▶ [WHAT YOU HAVE TO DO]: Look through the entries. Copy each line that has the word "IMAGINARY".

▶ [AVAILABLE RECORDS]:
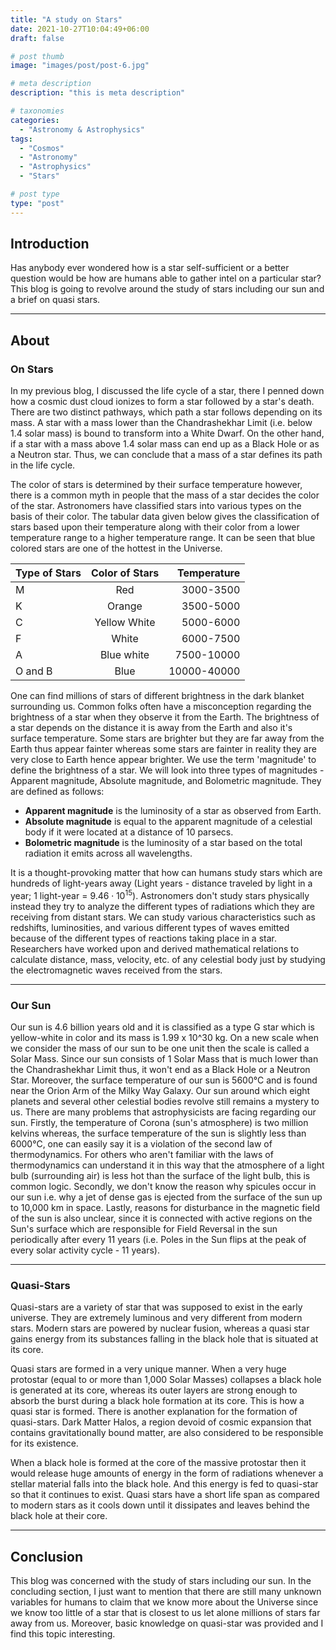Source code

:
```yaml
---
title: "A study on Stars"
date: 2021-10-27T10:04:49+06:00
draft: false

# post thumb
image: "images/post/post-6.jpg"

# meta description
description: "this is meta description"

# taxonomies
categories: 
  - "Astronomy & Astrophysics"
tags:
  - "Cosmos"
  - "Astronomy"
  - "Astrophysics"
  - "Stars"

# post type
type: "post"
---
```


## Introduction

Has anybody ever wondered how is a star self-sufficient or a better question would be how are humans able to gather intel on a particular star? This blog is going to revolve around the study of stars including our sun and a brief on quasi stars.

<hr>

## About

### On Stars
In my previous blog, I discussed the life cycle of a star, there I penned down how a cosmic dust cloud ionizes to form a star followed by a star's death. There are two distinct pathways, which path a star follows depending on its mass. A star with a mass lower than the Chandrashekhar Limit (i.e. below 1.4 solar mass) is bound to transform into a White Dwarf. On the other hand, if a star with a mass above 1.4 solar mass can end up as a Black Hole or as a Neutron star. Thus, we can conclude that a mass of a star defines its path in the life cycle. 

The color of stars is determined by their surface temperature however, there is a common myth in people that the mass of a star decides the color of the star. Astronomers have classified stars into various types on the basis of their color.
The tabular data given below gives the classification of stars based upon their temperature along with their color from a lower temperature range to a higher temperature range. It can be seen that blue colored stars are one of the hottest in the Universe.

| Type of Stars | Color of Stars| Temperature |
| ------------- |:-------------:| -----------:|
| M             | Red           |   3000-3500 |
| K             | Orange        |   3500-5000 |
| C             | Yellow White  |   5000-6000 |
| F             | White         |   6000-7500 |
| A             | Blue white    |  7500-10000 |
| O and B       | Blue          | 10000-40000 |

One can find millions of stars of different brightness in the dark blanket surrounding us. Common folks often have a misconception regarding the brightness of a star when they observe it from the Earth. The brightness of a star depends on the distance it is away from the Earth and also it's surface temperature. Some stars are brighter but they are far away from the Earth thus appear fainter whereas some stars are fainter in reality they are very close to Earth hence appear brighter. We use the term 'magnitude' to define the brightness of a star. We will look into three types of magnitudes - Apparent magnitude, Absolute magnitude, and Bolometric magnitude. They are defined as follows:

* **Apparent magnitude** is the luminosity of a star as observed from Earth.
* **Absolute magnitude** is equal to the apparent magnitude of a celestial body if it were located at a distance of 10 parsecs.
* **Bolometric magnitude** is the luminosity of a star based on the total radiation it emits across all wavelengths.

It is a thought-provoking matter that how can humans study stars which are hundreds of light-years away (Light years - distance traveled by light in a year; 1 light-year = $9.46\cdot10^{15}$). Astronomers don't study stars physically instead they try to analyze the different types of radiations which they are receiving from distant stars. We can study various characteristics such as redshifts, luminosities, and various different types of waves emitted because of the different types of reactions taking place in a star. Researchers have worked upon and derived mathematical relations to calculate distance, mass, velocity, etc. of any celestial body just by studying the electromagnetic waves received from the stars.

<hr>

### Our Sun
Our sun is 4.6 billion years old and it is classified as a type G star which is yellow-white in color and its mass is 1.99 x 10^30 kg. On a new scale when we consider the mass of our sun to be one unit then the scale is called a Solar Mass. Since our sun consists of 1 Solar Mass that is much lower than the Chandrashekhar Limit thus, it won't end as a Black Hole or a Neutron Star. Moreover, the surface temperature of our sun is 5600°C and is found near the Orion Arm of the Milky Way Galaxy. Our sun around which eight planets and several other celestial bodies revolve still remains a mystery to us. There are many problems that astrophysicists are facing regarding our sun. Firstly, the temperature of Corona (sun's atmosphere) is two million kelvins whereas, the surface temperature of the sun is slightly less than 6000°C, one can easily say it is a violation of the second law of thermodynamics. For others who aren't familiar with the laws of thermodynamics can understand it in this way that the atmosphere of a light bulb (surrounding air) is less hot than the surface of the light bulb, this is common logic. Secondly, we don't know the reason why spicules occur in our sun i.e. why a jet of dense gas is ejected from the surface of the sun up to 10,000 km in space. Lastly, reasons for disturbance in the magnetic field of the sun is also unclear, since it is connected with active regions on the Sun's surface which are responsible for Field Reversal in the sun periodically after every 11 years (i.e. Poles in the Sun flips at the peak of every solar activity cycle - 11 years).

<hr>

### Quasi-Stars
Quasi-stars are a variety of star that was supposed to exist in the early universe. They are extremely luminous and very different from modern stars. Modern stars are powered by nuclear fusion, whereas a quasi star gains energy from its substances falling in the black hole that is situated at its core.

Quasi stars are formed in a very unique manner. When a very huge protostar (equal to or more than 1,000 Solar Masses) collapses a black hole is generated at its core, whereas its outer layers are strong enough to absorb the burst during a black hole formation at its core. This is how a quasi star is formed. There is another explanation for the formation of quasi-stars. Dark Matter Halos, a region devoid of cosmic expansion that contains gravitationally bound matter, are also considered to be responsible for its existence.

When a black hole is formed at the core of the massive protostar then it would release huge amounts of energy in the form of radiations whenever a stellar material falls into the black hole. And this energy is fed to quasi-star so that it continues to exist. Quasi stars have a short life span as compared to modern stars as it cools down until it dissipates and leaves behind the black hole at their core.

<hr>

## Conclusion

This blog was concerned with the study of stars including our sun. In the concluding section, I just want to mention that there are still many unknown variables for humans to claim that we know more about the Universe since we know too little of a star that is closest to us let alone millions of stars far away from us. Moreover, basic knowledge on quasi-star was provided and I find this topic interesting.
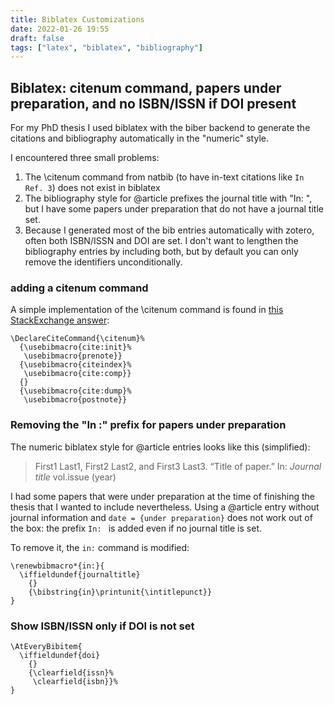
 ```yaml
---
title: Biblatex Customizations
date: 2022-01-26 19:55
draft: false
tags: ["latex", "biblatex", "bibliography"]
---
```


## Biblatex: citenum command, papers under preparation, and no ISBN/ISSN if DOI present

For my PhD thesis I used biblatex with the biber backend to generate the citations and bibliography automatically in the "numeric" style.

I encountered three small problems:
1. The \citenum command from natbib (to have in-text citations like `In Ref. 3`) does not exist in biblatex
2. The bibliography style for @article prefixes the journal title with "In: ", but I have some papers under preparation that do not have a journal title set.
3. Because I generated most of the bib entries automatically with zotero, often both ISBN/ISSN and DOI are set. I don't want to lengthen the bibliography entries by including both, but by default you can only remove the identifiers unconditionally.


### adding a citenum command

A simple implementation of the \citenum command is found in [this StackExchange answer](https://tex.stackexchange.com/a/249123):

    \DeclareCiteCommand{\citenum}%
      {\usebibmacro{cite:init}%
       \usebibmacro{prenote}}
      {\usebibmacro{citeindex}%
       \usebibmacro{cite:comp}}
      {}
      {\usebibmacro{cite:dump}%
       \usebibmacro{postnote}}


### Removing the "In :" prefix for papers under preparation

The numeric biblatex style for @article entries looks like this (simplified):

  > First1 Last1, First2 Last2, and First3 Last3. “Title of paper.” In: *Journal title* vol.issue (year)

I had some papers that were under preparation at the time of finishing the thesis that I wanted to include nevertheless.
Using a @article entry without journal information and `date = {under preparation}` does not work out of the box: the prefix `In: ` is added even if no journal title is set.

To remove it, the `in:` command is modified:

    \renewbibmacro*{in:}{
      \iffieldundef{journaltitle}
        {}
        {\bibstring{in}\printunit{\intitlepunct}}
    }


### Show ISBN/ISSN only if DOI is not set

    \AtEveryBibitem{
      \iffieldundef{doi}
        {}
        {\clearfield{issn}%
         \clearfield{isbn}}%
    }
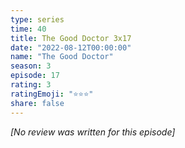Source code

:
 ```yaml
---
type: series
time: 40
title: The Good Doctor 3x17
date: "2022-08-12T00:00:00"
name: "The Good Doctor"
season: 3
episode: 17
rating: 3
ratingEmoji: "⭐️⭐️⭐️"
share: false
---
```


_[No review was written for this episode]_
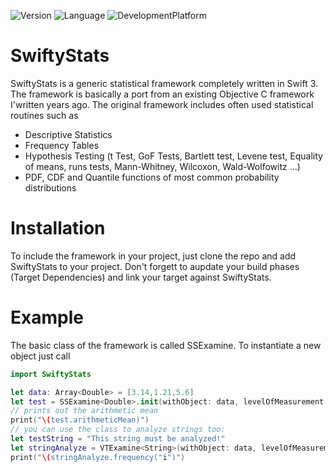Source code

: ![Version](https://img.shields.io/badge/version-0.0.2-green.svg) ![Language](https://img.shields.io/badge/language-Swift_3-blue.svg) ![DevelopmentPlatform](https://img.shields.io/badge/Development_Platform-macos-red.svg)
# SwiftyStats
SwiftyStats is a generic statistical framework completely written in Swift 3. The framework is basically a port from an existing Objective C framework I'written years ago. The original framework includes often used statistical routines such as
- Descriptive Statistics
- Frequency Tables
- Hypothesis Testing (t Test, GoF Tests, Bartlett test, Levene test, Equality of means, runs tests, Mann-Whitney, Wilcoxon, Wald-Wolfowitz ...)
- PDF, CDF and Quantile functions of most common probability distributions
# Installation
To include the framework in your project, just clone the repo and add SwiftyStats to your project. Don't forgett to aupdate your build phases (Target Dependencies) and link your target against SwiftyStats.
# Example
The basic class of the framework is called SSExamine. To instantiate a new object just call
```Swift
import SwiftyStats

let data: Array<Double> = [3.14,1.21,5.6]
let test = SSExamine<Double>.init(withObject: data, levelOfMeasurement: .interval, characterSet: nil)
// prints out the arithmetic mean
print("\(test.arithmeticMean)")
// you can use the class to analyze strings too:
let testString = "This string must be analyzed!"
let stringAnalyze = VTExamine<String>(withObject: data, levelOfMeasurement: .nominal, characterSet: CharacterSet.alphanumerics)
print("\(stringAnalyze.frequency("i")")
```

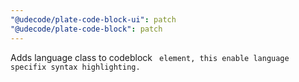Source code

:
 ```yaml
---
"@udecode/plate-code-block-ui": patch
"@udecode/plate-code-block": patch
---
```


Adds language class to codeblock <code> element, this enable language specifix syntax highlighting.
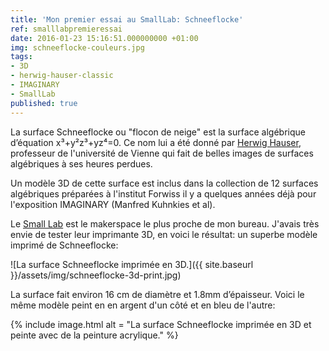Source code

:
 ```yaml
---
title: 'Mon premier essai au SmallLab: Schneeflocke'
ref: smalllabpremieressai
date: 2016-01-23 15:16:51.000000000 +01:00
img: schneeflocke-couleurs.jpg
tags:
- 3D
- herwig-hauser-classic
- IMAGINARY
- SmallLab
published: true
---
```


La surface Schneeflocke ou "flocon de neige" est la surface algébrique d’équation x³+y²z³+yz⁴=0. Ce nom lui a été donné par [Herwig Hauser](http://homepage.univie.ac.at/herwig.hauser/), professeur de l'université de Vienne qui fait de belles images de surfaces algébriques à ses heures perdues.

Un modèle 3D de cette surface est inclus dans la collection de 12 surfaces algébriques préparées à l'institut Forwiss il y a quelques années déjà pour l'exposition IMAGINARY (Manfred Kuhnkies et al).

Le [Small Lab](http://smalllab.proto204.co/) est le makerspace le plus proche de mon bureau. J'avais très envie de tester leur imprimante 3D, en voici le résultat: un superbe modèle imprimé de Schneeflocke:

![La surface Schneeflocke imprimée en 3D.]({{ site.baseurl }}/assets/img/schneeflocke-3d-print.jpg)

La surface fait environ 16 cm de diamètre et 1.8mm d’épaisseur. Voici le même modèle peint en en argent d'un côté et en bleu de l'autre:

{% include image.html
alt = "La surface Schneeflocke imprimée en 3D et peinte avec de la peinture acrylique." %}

▶ [COMPLETED EXERCISE]:
- IMAGINARY
Un modèle 3D de cette surface est inclus dans la collection de 12 surfaces algébriques préparées à l'institut Forwiss il y a quelques années déjà pour l'exposition IMAGINARY (Manfred Kuhnkies et al).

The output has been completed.